Technological Protection Measures (TPMs) are the fortresses of code, silicon, and/or law that enforce Digital Rights Management (DRM). By not criminalizing (as a per se offense) the circumvention of TPMs, Canada keeps the doors open to innovation.
Period.
Innovation is not spontaneous. For all the lip-service we pay to the “spark” of creativity, it is a much more romantic notion that what we really see. In a vacuum, there is little, if any, innovation.
Why? Because in a vacuum there is no ether connecting the various things residing there. The DMCA, by legislating the right to extend property beyond its appropriate borders, creates a social vacuum. We lose the ether of interaction that allows us to build upon each others’ successes.
Without ICQ, we wouldn’t have MSN and Yahoo!. Without MSN, Yahoo!, etc., we wouldn’t have MySpace. Without all of those social networking and template-page predecessors, we wouldn’t have Facebook, or the impetus for the (mainly open source) blogosphere.

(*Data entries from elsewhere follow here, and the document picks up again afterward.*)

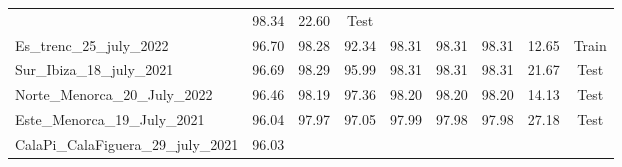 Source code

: \begin{table}[H]
{\begin{tabular}{lcccccccc}
                                                   & 98.34
                                                   & 22.60
                                                   & {\color[HTML]{fc8d62}
                    Test}
            \\
            Es\_trenc\_25\_july\_2022              & 96.70
                                                   & 98.28
                                                   & 92.34
                                                   & 98.31
                                                   & 98.31
                                                   & 98.31
                                                   & 12.65
                                                   & {\color[HTML]{66c2a5}
                    Train}
            \\
            Sur\_Ibiza\_18\_july\_2021             & 96.69
                                                   & 98.29
                                                   & 95.99
                                                   & 98.31
                                                   & 98.31
                                                   & 98.31
                                                   & 21.67
                                                   & {\color[HTML]{fc8d62}
                    Test}
            \\
            Norte\_Menorca\_20\_July\_2022         & 96.46
                                                   & 98.19
                                                   & 97.36
                                                   & 98.20
                                                   & 98.20
                                                   & 98.20
                                                   & 14.13
                                                   & {\color[HTML]{fc8d62}
                    Test}
            \\
            Este\_Menorca\_19\_July\_2021          & 96.04
                                                   & 97.97
                                                   & 97.05
                                                   & 97.99
                                                   & 97.98
                                                   & 97.98
                                                   & 27.18
                                                   & {\color[HTML]{fc8d62}
                    Test}
            \\
            CalaPi\_CalaFiguera\_29\_july\_2021    & 96.03

\end{tabular}}
\end{table}
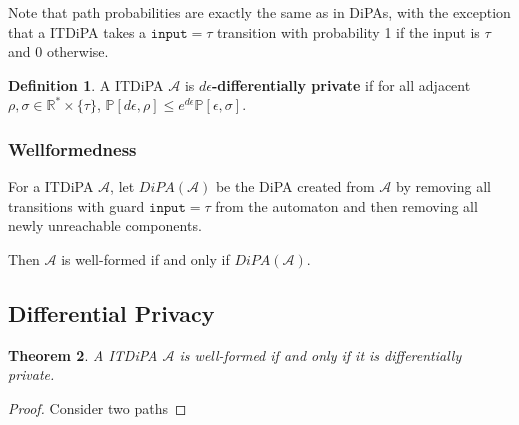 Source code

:\documentclass[12pt]{article}
\newcommand{\RR}{\mathbb{R}}
\newcommand{\PP}{\mathbb{P}}
\newtheorem{thm}{Theorem}[section]
\theoremstyle{definition}
\newtheorem{defn}[thm]{Definition}
\begin{document}
Note that path probabilities are exactly the same as in DiPAs, with the exception that a ITDiPA takes a $\texttt{input} = \tau$ transition with probability 1 if the input is $\tau$ and 0 otherwise.

\begin{defn}
	A ITDiPA $\mathcal{A}$ is \textbf{$d\epsilon$-differentially private} if for all adjacent $\rho, \sigma \in \RR^*\times \{\tau\}$, $\PP[d\epsilon, \rho] \leq e^{d\epsilon} \PP[\epsilon, \sigma]$.
\end{defn}

\subsubsection{Wellformedness}

For a ITDiPA $\mathcal{A}$, let $DiPA(\mathcal{A})$ be the DiPA created from $\mathcal{A}$ by removing all transitions with guard $\texttt{input} = \tau$ from the automaton and then removing all newly unreachable components. 

Then $\mathcal{A}$ is well-formed if and only if $DiPA(\mathcal{A})$.

\subsection{Differential Privacy}

\begin{thm}
	A ITDiPA $\mathcal{A}$ is well-formed if and only if it is differentially private.
\end{thm}

\begin{proof}
	Consider two paths 
\end{proof}


\end{document}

Without Palm, we wouldn’t have Research in Motion. Why? Because RIM built the Blackberry upon the lessons learned from Palm’s Pilot.
How does one thing build on another?
The inventor of the newer observes, reverse engineers, deconstructs, corrects, improves, and reconstructs the older. This is the gradual industrial and human process we call innovation. In other words, innovation is usually evolution, not revolution.

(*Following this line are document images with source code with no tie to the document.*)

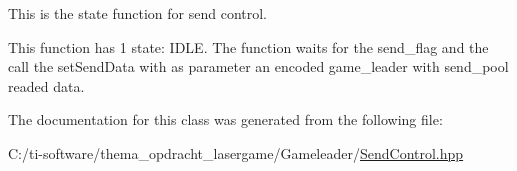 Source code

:This is the state function for send control. 

This function has 1 state\+: I\+D\+LE. The function waits for the send\+\_\+flag and the call the set\+Send\+Data with as parameter an encoded game\+\_\+leader with send\+\_\+pool readed data. 

The documentation for this class was generated from the following file\+:\begin{DoxyCompactItemize}
\item 
C\+:/ti-\/software/thema\+\_\+opdracht\+\_\+lasergame/\+Gameleader/\mbox{\hyperlink{_send_control_8hpp}{Send\+Control.\+hpp}}\end{DoxyCompactItemize}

And it doesn’t happen in a vacuum.
Canada is an innovation Mecca. We are the home of such industrial trend setters as Research in Motion, Ballard Power Systems, and the largest video game development studio in the world, Electronic Arts’ Burnaby campus. Don’t think for a second that we have to follow the U.S.’s draconian IP regime in order to have any high-tech development.
We’re doing just fine as we are, and if we promote our nation as a place where innovation trumps propertization, we will continue to be a world leader.
Not to mention that we still respect individual users’ rights (including inventors’ rights!) – at least for the time being.